Listed records:
****

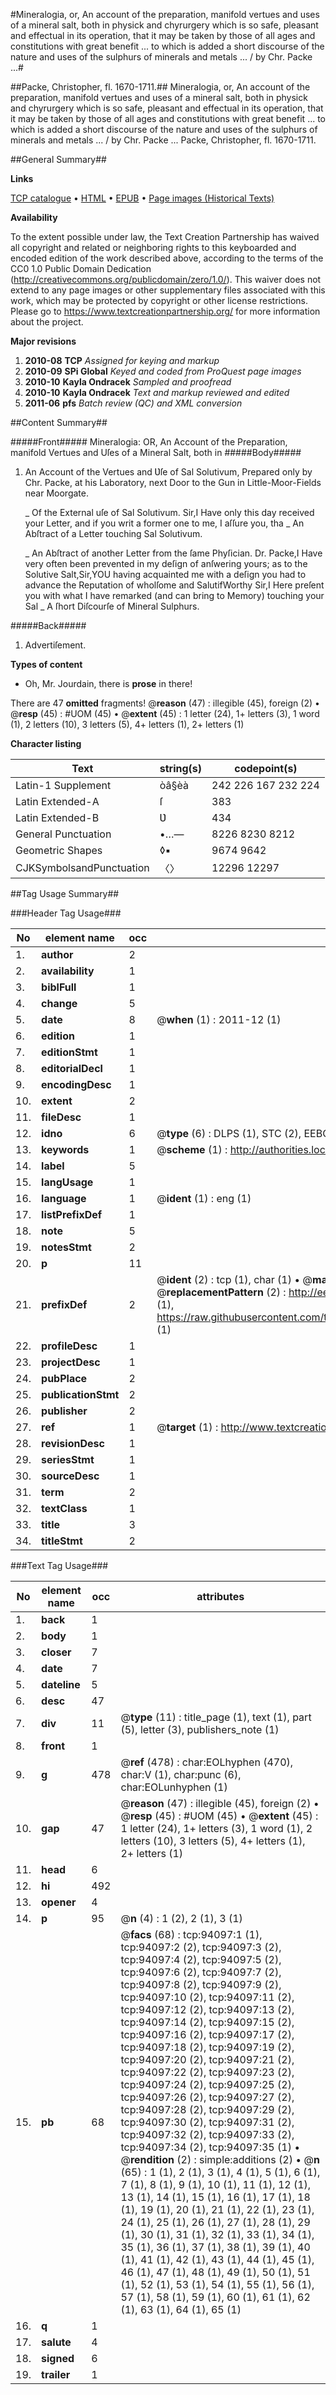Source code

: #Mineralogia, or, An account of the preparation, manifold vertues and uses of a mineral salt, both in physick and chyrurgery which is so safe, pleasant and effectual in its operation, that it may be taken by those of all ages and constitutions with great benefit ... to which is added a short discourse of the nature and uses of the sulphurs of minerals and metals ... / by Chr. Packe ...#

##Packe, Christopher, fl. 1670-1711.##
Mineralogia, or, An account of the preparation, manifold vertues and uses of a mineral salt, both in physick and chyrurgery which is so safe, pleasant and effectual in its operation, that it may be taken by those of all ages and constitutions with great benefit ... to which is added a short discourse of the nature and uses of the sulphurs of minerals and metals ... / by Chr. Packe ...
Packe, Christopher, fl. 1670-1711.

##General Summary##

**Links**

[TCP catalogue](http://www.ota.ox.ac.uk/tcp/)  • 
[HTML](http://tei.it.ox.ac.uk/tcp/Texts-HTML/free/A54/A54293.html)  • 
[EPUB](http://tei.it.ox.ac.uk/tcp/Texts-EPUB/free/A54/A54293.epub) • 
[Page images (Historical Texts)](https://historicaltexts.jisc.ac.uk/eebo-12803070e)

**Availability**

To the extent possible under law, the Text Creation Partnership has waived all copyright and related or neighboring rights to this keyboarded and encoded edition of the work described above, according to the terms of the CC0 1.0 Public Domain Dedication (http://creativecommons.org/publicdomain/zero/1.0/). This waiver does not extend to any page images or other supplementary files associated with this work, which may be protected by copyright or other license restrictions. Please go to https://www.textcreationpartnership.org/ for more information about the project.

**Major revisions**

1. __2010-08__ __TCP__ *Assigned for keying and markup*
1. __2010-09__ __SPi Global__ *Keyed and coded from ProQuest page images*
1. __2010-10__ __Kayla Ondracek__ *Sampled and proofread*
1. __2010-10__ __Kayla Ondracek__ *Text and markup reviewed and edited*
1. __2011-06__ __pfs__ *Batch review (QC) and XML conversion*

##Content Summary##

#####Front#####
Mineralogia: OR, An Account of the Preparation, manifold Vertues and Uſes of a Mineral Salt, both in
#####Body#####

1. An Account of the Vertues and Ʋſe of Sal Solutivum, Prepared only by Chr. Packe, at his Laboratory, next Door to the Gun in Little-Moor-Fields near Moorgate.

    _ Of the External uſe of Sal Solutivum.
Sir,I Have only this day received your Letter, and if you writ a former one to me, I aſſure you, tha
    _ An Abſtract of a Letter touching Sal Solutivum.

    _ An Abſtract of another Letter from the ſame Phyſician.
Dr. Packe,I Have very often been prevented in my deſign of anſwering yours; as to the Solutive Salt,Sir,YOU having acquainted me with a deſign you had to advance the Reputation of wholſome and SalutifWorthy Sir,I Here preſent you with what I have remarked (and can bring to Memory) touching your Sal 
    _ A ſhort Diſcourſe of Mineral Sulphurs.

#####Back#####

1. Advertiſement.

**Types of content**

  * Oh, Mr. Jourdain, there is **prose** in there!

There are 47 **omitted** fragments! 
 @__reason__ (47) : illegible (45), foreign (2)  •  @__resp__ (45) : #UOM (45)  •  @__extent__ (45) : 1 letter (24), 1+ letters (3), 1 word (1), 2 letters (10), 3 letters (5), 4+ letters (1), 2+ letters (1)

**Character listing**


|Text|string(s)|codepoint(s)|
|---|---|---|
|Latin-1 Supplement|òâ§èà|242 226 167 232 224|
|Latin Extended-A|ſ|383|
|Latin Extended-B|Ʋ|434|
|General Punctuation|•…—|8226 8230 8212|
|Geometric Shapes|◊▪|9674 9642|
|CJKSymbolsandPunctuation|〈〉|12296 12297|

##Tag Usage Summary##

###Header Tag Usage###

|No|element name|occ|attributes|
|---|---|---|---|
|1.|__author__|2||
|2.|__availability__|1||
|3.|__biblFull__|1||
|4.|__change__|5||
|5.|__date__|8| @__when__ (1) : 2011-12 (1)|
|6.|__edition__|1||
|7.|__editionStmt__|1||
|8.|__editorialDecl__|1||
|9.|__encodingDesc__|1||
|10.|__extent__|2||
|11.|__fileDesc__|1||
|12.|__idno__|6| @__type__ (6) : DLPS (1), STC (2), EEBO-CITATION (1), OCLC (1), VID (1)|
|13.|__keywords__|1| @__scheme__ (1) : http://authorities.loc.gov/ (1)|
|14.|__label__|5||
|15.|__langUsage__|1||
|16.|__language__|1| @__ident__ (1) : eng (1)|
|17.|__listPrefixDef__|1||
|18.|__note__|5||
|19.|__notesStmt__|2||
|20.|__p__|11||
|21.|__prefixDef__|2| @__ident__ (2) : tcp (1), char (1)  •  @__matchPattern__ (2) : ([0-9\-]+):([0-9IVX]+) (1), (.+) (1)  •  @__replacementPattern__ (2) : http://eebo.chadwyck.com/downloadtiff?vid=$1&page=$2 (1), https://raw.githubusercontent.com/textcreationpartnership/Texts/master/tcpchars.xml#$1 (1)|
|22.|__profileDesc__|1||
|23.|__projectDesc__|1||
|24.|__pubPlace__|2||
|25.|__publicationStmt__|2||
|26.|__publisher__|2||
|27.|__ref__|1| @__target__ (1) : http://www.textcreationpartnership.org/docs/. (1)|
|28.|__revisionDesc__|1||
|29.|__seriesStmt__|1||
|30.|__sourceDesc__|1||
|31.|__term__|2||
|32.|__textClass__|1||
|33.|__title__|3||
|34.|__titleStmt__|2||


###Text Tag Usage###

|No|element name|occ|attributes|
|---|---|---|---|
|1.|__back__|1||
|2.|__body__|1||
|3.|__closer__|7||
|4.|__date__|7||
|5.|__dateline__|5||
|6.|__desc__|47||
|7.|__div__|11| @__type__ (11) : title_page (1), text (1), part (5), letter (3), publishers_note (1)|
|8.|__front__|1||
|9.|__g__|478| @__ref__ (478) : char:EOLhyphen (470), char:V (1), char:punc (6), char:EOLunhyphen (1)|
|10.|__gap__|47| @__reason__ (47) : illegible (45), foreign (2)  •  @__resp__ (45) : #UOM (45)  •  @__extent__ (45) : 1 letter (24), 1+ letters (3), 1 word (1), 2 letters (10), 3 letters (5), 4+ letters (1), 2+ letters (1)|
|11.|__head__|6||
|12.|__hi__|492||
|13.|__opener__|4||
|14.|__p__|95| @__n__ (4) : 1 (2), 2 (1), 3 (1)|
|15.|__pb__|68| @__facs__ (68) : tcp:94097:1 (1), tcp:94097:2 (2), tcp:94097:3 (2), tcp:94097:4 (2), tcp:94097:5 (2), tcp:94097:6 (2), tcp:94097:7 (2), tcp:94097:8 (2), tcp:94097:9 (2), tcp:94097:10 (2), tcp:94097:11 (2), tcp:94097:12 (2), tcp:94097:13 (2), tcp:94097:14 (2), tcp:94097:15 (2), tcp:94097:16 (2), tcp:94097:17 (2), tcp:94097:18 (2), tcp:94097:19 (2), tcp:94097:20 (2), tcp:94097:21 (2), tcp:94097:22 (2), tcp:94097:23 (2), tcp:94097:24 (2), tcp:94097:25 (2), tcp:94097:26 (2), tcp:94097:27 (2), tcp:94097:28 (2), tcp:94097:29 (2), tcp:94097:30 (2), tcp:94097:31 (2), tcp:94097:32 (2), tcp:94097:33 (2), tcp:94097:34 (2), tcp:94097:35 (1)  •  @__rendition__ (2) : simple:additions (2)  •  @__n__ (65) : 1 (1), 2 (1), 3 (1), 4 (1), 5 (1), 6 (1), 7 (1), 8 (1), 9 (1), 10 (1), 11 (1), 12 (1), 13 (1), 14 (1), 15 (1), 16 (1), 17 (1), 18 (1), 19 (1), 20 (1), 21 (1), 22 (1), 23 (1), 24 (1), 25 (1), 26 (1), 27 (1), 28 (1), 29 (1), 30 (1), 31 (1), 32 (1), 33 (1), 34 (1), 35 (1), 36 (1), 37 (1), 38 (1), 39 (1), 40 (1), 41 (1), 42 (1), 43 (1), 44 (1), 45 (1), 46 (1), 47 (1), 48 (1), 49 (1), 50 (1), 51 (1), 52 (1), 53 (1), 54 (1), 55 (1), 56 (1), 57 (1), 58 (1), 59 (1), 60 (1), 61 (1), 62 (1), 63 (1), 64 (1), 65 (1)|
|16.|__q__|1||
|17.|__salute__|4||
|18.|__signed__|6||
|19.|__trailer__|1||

****

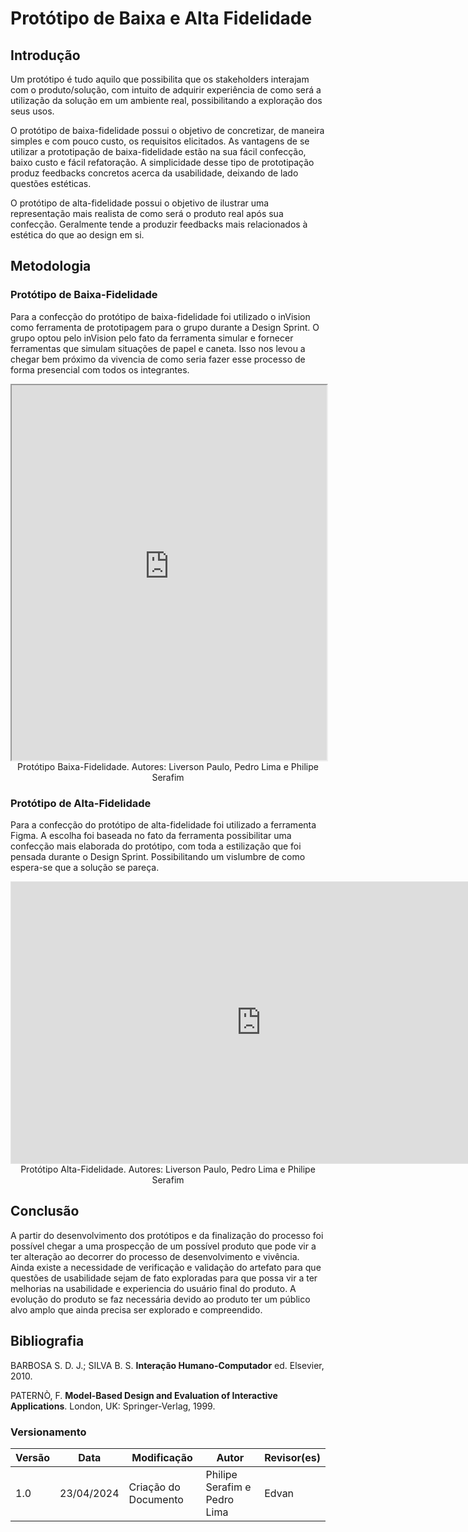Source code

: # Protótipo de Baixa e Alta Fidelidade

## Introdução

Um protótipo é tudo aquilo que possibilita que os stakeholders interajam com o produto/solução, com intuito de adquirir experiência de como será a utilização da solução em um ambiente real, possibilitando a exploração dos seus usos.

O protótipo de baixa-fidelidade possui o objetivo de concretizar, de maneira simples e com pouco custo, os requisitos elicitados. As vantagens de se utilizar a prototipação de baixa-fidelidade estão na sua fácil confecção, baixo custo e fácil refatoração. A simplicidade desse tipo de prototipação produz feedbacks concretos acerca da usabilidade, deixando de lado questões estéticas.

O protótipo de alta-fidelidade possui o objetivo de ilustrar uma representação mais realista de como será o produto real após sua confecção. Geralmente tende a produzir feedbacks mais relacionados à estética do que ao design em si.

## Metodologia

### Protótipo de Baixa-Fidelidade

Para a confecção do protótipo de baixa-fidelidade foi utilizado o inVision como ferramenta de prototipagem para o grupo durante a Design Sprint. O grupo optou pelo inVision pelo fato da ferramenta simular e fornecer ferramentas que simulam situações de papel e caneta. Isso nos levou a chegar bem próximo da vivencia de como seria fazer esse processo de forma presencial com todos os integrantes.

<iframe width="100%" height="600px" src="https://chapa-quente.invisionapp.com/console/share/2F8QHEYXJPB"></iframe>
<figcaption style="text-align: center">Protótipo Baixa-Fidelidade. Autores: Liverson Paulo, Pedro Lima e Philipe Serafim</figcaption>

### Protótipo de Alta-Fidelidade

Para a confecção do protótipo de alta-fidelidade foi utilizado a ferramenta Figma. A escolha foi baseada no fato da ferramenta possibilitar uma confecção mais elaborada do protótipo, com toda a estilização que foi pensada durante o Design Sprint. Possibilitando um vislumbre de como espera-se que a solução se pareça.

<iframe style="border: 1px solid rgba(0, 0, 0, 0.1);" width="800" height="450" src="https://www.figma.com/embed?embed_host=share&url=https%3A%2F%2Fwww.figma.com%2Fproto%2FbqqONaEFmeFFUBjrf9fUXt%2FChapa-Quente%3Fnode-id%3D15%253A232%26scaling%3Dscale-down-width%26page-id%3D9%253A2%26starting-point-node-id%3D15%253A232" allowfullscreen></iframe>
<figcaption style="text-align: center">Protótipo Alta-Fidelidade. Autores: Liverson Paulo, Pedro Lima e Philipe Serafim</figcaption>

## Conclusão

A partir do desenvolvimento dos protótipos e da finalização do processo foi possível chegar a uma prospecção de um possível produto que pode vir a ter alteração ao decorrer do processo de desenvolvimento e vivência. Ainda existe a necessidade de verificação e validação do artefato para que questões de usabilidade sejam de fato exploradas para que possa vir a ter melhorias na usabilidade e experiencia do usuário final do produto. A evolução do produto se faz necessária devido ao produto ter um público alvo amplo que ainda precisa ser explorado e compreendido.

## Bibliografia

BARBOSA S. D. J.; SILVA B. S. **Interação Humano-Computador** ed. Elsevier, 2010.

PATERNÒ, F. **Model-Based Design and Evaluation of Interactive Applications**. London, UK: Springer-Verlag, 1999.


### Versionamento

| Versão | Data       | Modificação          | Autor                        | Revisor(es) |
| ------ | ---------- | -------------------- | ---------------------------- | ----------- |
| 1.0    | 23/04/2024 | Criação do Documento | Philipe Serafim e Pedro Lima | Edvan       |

****

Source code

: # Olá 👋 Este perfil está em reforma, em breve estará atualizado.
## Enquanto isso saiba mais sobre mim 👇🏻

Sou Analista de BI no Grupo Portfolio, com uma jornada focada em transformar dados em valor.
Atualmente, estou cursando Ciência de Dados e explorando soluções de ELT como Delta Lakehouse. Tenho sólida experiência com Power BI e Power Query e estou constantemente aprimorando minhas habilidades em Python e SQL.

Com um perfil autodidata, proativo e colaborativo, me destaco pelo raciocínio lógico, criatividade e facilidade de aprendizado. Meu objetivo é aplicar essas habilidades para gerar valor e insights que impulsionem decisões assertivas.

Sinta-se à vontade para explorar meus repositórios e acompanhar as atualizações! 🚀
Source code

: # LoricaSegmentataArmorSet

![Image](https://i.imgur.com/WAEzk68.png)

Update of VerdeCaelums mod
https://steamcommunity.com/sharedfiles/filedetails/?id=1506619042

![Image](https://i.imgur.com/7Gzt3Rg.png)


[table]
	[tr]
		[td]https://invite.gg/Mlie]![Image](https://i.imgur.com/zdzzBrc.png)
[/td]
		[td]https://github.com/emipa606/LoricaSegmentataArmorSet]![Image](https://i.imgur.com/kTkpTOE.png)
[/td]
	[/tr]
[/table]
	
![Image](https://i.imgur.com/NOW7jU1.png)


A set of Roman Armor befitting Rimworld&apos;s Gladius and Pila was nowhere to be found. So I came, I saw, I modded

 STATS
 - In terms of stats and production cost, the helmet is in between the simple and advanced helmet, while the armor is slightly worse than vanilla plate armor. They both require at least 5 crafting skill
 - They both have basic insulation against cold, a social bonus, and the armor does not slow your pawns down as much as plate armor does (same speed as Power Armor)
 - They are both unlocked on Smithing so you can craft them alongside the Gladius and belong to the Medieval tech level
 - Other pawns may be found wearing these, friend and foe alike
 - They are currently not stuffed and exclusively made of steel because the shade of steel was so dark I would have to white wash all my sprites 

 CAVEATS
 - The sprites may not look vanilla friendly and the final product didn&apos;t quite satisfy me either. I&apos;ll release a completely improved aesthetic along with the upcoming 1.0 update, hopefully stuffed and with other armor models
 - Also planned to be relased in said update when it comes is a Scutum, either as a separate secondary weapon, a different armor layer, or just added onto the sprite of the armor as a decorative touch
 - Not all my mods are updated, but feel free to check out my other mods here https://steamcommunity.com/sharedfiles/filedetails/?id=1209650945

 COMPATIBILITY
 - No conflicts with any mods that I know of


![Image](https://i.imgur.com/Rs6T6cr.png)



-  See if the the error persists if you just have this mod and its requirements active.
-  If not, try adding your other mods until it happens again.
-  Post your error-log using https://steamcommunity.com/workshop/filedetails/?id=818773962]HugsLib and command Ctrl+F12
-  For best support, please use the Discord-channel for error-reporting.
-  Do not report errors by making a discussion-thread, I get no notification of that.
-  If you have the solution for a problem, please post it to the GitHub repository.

****

What needs to be done:
Look back at the entries above. Retype the line with "A partir do", the line with "## Bibliografia", and all lines in between.

Result below:
A partir do desenvolvimento dos protótipos e da finalização do processo foi possível chegar a uma prospecção de um possível produto que pode vir a ter alteração ao decorrer do processo de desenvolvimento e vivência. Ainda existe a necessidade de verificação e validação do artefato para que questões de usabilidade sejam de fato exploradas para que possa vir a ter melhorias na usabilidade e experiencia do usuário final do produto. A evolução do produto se faz necessária devido ao produto ter um público alvo amplo que ainda precisa ser explorado e compreendido.

## Bibliografia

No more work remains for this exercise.